RANGE: These wicked fomenters of domestic strife are sometimes found in the kitchen during house parties and often in the back seats of taxi cabs. They like the dark corners of bars near the office, parks in summer, and overnight business trips. There are males (Valentinii) and females (Vampirillae) of the species, and they lurk and strike wherever one member of a couple is a little late getting home.
HABITS: It is the mischievous, obnoxious, and downright perilous nature of these seductive creatures to leave suspicious traces, scents, hints, and clues of illicit dalliance on or about the persons of their innocent and unsuspecting victims: a blond hair on the lapel of a chap married to a brunette; the smell of strange after-shave in a young bride’s hair; a carefully planted matchbook from an exotic night club; a phone number scrawled on a cocktail napkin; unaccountable credit card receipts—and of course, that old favorite, lipstick on your collar. Fairy wooing of mortals is traditional; there are, for example, many folktales about the tragically impossible love of mermen for princesses, and mermaids for princes . . . but the object of an Evil Neckromancer’s affections is not even offered a life of bliss in a city beneath the sea. Those who bear the mark of the Evil Neckromancer just end up having to sleep on the couch.

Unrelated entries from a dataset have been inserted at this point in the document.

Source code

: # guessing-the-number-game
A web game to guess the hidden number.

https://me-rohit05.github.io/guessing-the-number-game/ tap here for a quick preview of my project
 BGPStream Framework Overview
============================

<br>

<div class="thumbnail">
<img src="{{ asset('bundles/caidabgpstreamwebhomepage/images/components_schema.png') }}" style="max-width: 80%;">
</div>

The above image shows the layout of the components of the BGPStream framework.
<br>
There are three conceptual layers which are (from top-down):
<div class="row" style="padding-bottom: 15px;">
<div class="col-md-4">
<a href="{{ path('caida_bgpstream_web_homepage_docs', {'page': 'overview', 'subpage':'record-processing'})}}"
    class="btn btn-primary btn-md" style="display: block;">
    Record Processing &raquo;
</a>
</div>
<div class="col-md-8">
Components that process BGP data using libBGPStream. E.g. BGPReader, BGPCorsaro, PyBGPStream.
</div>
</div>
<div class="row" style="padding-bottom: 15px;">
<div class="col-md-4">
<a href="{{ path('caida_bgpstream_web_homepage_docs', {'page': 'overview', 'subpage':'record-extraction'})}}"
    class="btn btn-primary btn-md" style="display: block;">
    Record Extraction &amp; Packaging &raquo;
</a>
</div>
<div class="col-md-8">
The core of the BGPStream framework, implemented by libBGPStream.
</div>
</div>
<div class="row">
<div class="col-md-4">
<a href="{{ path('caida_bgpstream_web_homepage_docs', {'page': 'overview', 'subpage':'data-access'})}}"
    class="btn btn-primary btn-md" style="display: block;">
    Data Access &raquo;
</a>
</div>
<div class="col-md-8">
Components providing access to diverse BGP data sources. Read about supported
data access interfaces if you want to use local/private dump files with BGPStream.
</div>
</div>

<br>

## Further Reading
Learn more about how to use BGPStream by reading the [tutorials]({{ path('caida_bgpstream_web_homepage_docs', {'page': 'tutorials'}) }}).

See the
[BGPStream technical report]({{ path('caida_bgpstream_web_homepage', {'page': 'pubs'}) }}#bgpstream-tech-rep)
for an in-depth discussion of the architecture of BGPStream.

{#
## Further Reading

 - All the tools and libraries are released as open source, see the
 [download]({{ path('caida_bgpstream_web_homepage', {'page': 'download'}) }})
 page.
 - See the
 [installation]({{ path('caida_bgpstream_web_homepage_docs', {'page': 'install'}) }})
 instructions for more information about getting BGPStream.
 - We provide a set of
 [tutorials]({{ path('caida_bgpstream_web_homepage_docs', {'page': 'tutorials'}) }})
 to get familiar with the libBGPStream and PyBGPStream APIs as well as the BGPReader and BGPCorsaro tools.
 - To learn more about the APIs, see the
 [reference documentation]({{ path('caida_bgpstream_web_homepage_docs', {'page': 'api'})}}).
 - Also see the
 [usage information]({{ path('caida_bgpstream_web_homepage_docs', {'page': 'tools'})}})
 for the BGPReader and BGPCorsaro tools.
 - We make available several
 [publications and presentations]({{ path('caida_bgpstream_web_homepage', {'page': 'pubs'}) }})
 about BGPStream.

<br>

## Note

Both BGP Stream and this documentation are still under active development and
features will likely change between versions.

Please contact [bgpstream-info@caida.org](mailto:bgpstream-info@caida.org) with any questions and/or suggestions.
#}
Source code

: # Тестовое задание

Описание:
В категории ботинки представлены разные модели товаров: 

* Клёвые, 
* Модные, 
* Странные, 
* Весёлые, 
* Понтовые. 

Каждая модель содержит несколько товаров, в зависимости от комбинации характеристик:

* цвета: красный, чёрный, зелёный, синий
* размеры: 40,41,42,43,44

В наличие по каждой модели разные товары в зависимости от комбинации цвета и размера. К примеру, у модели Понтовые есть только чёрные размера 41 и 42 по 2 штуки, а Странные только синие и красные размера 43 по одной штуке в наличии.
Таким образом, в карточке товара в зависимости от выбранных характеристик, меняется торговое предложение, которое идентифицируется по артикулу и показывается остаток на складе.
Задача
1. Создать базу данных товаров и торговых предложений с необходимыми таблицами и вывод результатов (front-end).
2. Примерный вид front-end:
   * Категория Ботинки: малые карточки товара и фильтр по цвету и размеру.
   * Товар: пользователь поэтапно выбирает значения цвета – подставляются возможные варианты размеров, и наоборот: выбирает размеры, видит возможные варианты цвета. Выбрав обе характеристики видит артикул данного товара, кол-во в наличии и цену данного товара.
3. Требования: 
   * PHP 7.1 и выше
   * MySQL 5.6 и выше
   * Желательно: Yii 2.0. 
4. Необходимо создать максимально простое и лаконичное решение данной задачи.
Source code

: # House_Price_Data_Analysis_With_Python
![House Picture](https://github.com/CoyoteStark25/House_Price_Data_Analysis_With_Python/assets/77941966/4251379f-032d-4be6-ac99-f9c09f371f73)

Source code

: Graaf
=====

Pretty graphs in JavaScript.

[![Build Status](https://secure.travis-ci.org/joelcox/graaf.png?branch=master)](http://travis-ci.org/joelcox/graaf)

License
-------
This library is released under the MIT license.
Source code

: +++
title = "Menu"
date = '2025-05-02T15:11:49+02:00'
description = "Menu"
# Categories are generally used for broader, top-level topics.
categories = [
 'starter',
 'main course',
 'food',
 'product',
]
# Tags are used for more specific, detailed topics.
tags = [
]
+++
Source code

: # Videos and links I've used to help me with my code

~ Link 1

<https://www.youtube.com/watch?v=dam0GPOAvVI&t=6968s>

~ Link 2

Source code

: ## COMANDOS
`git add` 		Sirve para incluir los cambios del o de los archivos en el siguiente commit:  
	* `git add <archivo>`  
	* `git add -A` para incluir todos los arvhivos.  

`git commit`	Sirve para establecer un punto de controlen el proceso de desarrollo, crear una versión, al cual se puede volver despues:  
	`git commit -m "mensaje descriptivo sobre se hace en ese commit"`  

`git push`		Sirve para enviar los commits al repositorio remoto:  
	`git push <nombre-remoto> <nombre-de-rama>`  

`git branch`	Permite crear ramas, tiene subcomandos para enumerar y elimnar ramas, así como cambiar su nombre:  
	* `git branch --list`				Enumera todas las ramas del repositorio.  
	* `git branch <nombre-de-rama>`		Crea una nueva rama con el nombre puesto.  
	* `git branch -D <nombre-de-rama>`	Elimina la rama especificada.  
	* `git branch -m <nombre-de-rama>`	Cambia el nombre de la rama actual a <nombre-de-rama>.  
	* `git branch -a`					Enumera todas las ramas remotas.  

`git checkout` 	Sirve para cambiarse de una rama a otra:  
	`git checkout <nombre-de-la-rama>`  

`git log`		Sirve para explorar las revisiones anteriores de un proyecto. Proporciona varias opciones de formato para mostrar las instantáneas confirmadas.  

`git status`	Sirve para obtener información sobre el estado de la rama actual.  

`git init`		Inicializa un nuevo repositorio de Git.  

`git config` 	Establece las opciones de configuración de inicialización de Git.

HISTORY: To the trained eye, the victim’s symptoms (lipstick on the collar, hickies on the throat) are evidence that Evil Neckromancers are decadent, distant relatives of central Europe’s dread Nosferatu. (The more direct descendants of that blood-sucking clan, still undead in the New World today, practice the occult rites of personal management.) The era now known as the Boring Twenties was the heyday of the American Neckromancers, who came flickering out of Hollywood in the guise of “Sheiks” and “Vamps,” appearing as tempting visions before hithertofore innocent American couples seated in darkened movie houses. They caused the hideous practice of “necking” to spread across the nation like a beard rash on a maiden throat. During the forties, many a gallant serviceman on leave came home to his sweet patootie only to find disquieting evidence insidiously left by the Neckromancers: strange cars in driveways, ten-gallon hats, pipes smoking in ashtrays, and huge pairs of unfamiliar boxer shorts hanging from bedroom doorknobs. Fortunately for the future bliss of America’s tootsies (and fellas), most servicemen accepted their tootsies’ honest explanation for those evil “artifacts”: “I just don’t know how that got there.”
SPOTTER’S TIPS: You don’t spot a Neckromancer; a Neckromancer spots you. And unless you enjoy screaming, door-slamming, bag-packing rages, protestations, and recriminations, you are advised to ignore the Neckromancer’s handiwork at all times.